Action item
After locating the line with "- [Example2.hs](Example2.hs) ([Audio" in the records below, print it and every line after it exactly.

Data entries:
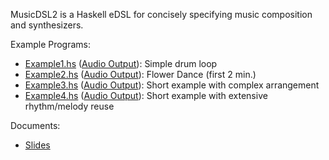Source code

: MusicDSL2 is a Haskell eDSL for concisely specifying music composition and synthesizers.

Example Programs:

- [Example1.hs](Example1.hs) ([Audio Output](Example1.mp3)): Simple drum loop
- [Example2.hs](Example2.hs) ([Audio Output](Example2.mp3)): Flower Dance (first 2 min.)
- [Example3.hs](Example3.hs) ([Audio Output](Example3.mp3)): Short example with complex arrangement
- [Example4.hs](Example4.hs) ([Audio Output](Example4.mp3)): Short example with extensive rhythm/melody reuse

Documents:

- [Slides](https://docs.google.com/presentation/d/13K0xXGX5wGH3mwEzHUAJ06t8xVlxRjN7BJKBiqedh5k/edit?usp=sharing)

Your solution
- [Example2.hs](Example2.hs) ([Audio Output](Example2.mp3)): Flower Dance (first 2 min.)
- [Example3.hs](Example3.hs) ([Audio Output](Example3.mp3)): Short example with complex arrangement
- [Example4.hs](Example4.hs) ([Audio Output](Example4.mp3)): Short example with extensive rhythm/melody reuse

Documents:

- [Slides](https://docs.google.com/presentation/d/13K0xXGX5wGH3mwEzHUAJ06t8xVlxRjN7BJKBiqedh5k/edit?usp=sharing)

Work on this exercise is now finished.